The technique makes used of backscattering, which is the reflection of waves, particles, or signals back in the direction they came from. The system uses a low-power reflector to encode specific audio or data on top of reflected signals from an existing FM broadcast, with the data sent on an adjacent band so as not to interrupt any current radio transmissions. The key benefit of the technology is that it has an extraordinarily low level of power consumption, meaning that it can easily be incorporated into everyday objects at a low cost.

Most smartphones can easily pick up the FM signals from a distance of up to 12 ft (3.6 m)
University of Washington

"The challenge is that radio technologies like Wi-Fi, Bluetooth and conventional FM radios would last less than half a day with a coin cell battery when transmitting," says study co-author and UW electrical engineering doctoral student Vikram Iyer. "So we developed a new way of communication where we send information by reflecting ambient FM radio signals that are already in the air, which consumes close to zero power."

The antennas are made of thin copper tape and can be simply embedded into objects like advertising posters or articles of clothing. Initial demonstrations of the technique showed the total power consumption of a transmitter embedded into a poster to be as little as 11 microwatts – an output that could run uninterrupted off a small coin-cell battery for two years.

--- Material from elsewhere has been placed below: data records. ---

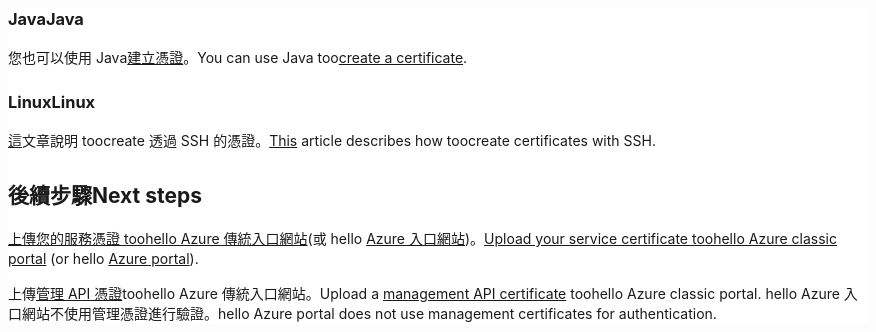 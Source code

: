 ### <a name="java"></a><span data-ttu-id="50d1c-158">Java</span><span class="sxs-lookup"><span data-stu-id="50d1c-158">Java</span></span>
<span data-ttu-id="50d1c-159">您也可以使用 Java[建立憑證](../app-service-web/java-create-azure-website-using-java-sdk.md#create-a-certificate)。</span><span class="sxs-lookup"><span data-stu-id="50d1c-159">You can use Java too[create a certificate](../app-service-web/java-create-azure-website-using-java-sdk.md#create-a-certificate).</span></span>

### <a name="linux"></a><span data-ttu-id="50d1c-160">Linux</span><span class="sxs-lookup"><span data-stu-id="50d1c-160">Linux</span></span>
<span data-ttu-id="50d1c-161">[這](../virtual-machines/linux/mac-create-ssh-keys.md?toc=%2fazure%2fvirtual-machines%2flinux%2ftoc.json)文章說明 toocreate 透過 SSH 的憑證。</span><span class="sxs-lookup"><span data-stu-id="50d1c-161">[This](../virtual-machines/linux/mac-create-ssh-keys.md?toc=%2fazure%2fvirtual-machines%2flinux%2ftoc.json) article describes how toocreate certificates with SSH.</span></span>

## <a name="next-steps"></a><span data-ttu-id="50d1c-162">後續步驟</span><span class="sxs-lookup"><span data-stu-id="50d1c-162">Next steps</span></span>
<span data-ttu-id="50d1c-163">[上傳您的服務憑證 toohello Azure 傳統入口網站](cloud-services-configure-ssl-certificate.md)(或 hello [Azure 入口網站](cloud-services-configure-ssl-certificate-portal.md))。</span><span class="sxs-lookup"><span data-stu-id="50d1c-163">[Upload your service certificate toohello Azure classic portal](cloud-services-configure-ssl-certificate.md) (or hello [Azure portal](cloud-services-configure-ssl-certificate-portal.md)).</span></span>

<span data-ttu-id="50d1c-164">上傳[管理 API 憑證](../azure-api-management-certs.md)toohello Azure 傳統入口網站。</span><span class="sxs-lookup"><span data-stu-id="50d1c-164">Upload a [management API certificate](../azure-api-management-certs.md) toohello Azure classic portal.</span></span> <span data-ttu-id="50d1c-165">hello Azure 入口網站不使用管理憑證進行驗證。</span><span class="sxs-lookup"><span data-stu-id="50d1c-165">hello Azure portal does not use management certificates for authentication.</span></span>

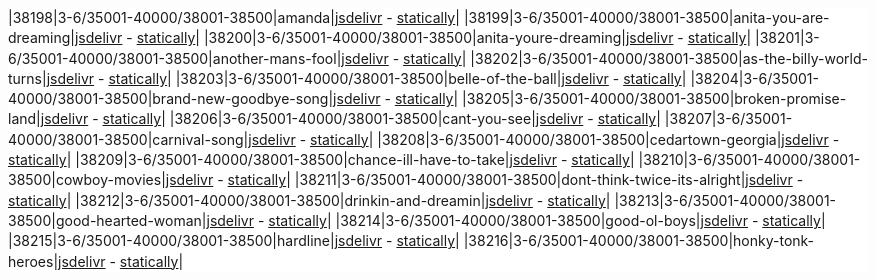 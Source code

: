 |38198|3-6/35001-40000/38001-38500|amanda|[jsdelivr](https://cdn.jsdelivr.net/gh/dbchord/webp-old-c-1280x720_3-6/35001-40000/38001-38500/amanda.webp) - [statically](https://cdn.statically.io/gh/dbchord/webp-old-c-1280x720_3-6/img/35001-40000/38001-38500/amanda.webp)|
|38199|3-6/35001-40000/38001-38500|anita-you-are-dreaming|[jsdelivr](https://cdn.jsdelivr.net/gh/dbchord/webp-old-c-1280x720_3-6/35001-40000/38001-38500/anita-you-are-dreaming.webp) - [statically](https://cdn.statically.io/gh/dbchord/webp-old-c-1280x720_3-6/img/35001-40000/38001-38500/anita-you-are-dreaming.webp)|
|38200|3-6/35001-40000/38001-38500|anita-youre-dreaming|[jsdelivr](https://cdn.jsdelivr.net/gh/dbchord/webp-old-c-1280x720_3-6/35001-40000/38001-38500/anita-youre-dreaming.webp) - [statically](https://cdn.statically.io/gh/dbchord/webp-old-c-1280x720_3-6/img/35001-40000/38001-38500/anita-youre-dreaming.webp)|
|38201|3-6/35001-40000/38001-38500|another-mans-fool|[jsdelivr](https://cdn.jsdelivr.net/gh/dbchord/webp-old-c-1280x720_3-6/35001-40000/38001-38500/another-mans-fool.webp) - [statically](https://cdn.statically.io/gh/dbchord/webp-old-c-1280x720_3-6/img/35001-40000/38001-38500/another-mans-fool.webp)|
|38202|3-6/35001-40000/38001-38500|as-the-billy-world-turns|[jsdelivr](https://cdn.jsdelivr.net/gh/dbchord/webp-old-c-1280x720_3-6/35001-40000/38001-38500/as-the-billy-world-turns.webp) - [statically](https://cdn.statically.io/gh/dbchord/webp-old-c-1280x720_3-6/img/35001-40000/38001-38500/as-the-billy-world-turns.webp)|
|38203|3-6/35001-40000/38001-38500|belle-of-the-ball|[jsdelivr](https://cdn.jsdelivr.net/gh/dbchord/webp-old-c-1280x720_3-6/35001-40000/38001-38500/belle-of-the-ball.webp) - [statically](https://cdn.statically.io/gh/dbchord/webp-old-c-1280x720_3-6/img/35001-40000/38001-38500/belle-of-the-ball.webp)|
|38204|3-6/35001-40000/38001-38500|brand-new-goodbye-song|[jsdelivr](https://cdn.jsdelivr.net/gh/dbchord/webp-old-c-1280x720_3-6/35001-40000/38001-38500/brand-new-goodbye-song.webp) - [statically](https://cdn.statically.io/gh/dbchord/webp-old-c-1280x720_3-6/img/35001-40000/38001-38500/brand-new-goodbye-song.webp)|
|38205|3-6/35001-40000/38001-38500|broken-promise-land|[jsdelivr](https://cdn.jsdelivr.net/gh/dbchord/webp-old-c-1280x720_3-6/35001-40000/38001-38500/broken-promise-land.webp) - [statically](https://cdn.statically.io/gh/dbchord/webp-old-c-1280x720_3-6/img/35001-40000/38001-38500/broken-promise-land.webp)|
|38206|3-6/35001-40000/38001-38500|cant-you-see|[jsdelivr](https://cdn.jsdelivr.net/gh/dbchord/webp-old-c-1280x720_3-6/35001-40000/38001-38500/cant-you-see.webp) - [statically](https://cdn.statically.io/gh/dbchord/webp-old-c-1280x720_3-6/img/35001-40000/38001-38500/cant-you-see.webp)|
|38207|3-6/35001-40000/38001-38500|carnival-song|[jsdelivr](https://cdn.jsdelivr.net/gh/dbchord/webp-old-c-1280x720_3-6/35001-40000/38001-38500/carnival-song.webp) - [statically](https://cdn.statically.io/gh/dbchord/webp-old-c-1280x720_3-6/img/35001-40000/38001-38500/carnival-song.webp)|
|38208|3-6/35001-40000/38001-38500|cedartown-georgia|[jsdelivr](https://cdn.jsdelivr.net/gh/dbchord/webp-old-c-1280x720_3-6/35001-40000/38001-38500/cedartown-georgia.webp) - [statically](https://cdn.statically.io/gh/dbchord/webp-old-c-1280x720_3-6/img/35001-40000/38001-38500/cedartown-georgia.webp)|
|38209|3-6/35001-40000/38001-38500|chance-ill-have-to-take|[jsdelivr](https://cdn.jsdelivr.net/gh/dbchord/webp-old-c-1280x720_3-6/35001-40000/38001-38500/chance-ill-have-to-take.webp) - [statically](https://cdn.statically.io/gh/dbchord/webp-old-c-1280x720_3-6/img/35001-40000/38001-38500/chance-ill-have-to-take.webp)|
|38210|3-6/35001-40000/38001-38500|cowboy-movies|[jsdelivr](https://cdn.jsdelivr.net/gh/dbchord/webp-old-c-1280x720_3-6/35001-40000/38001-38500/cowboy-movies.webp) - [statically](https://cdn.statically.io/gh/dbchord/webp-old-c-1280x720_3-6/img/35001-40000/38001-38500/cowboy-movies.webp)|
|38211|3-6/35001-40000/38001-38500|dont-think-twice-its-alright|[jsdelivr](https://cdn.jsdelivr.net/gh/dbchord/webp-old-c-1280x720_3-6/35001-40000/38001-38500/dont-think-twice-its-alright.webp) - [statically](https://cdn.statically.io/gh/dbchord/webp-old-c-1280x720_3-6/img/35001-40000/38001-38500/dont-think-twice-its-alright.webp)|
|38212|3-6/35001-40000/38001-38500|drinkin-and-dreamin|[jsdelivr](https://cdn.jsdelivr.net/gh/dbchord/webp-old-c-1280x720_3-6/35001-40000/38001-38500/drinkin-and-dreamin.webp) - [statically](https://cdn.statically.io/gh/dbchord/webp-old-c-1280x720_3-6/img/35001-40000/38001-38500/drinkin-and-dreamin.webp)|
|38213|3-6/35001-40000/38001-38500|good-hearted-woman|[jsdelivr](https://cdn.jsdelivr.net/gh/dbchord/webp-old-c-1280x720_3-6/35001-40000/38001-38500/good-hearted-woman.webp) - [statically](https://cdn.statically.io/gh/dbchord/webp-old-c-1280x720_3-6/img/35001-40000/38001-38500/good-hearted-woman.webp)|
|38214|3-6/35001-40000/38001-38500|good-ol-boys|[jsdelivr](https://cdn.jsdelivr.net/gh/dbchord/webp-old-c-1280x720_3-6/35001-40000/38001-38500/good-ol-boys.webp) - [statically](https://cdn.statically.io/gh/dbchord/webp-old-c-1280x720_3-6/img/35001-40000/38001-38500/good-ol-boys.webp)|
|38215|3-6/35001-40000/38001-38500|hardline|[jsdelivr](https://cdn.jsdelivr.net/gh/dbchord/webp-old-c-1280x720_3-6/35001-40000/38001-38500/hardline.webp) - [statically](https://cdn.statically.io/gh/dbchord/webp-old-c-1280x720_3-6/img/35001-40000/38001-38500/hardline.webp)|
|38216|3-6/35001-40000/38001-38500|honky-tonk-heroes|[jsdelivr](https://cdn.jsdelivr.net/gh/dbchord/webp-old-c-1280x720_3-6/35001-40000/38001-38500/honky-tonk-heroes.webp) - [statically](https://cdn.statically.io/gh/dbchord/webp-old-c-1280x720_3-6/img/35001-40000/38001-38500/honky-tonk-heroes.webp)|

The team at UW has previously showed how an ambient backscatter technique can convert existing TV and cellular signals into electricity, allowing for battery-free sensors to be embedded into objects. This latest innovation excitingly evolves that technique allowing objects to send more complex information on top of existing radio frequencies.

"What we want to do is enable smart cities and fabrics where everyday objects in outdoor environments – whether it's posters or street signs or even the shirt you're wearing – can 'talk' to you by sending information to your phone or car," explains Shyam Gollakota, one of the lead authors in the research.

Using materials such as conductive threads, these flexible FM antennas can be woven into fabrics, creating smart clothes that sense a wearer's vital signs and transmit information to a nearby smartphone. The low-power consumption of the system means that such clothing wouldn't require large batteries, allowing them to become much more functional as wearable items.

The antennas can be woven into textiles creating smart fabrics that track vital body signs and send the information to a smartphone
University of Washington

The UW team has produced two working proof-of-concept prototypes demonstrating the technology. The first was dubbed a "singing poster" that transmitted portions of a band's music to a smartphone up to 12 ft (3.6 m) away, or a car up to 60 ft (18 m) away.

The second demonstration involved sewing a conductive three-ply thread made of stainless steel fibers into a cotton t-shirt. The fibers were chosen specifically as they don't oxidize, enabling the garment to be easily washed with no damage to the transmitter. The smart t-shirt was found to be able to transmit data at rates up to 3.2 kilobits per second to a nearby smartphone.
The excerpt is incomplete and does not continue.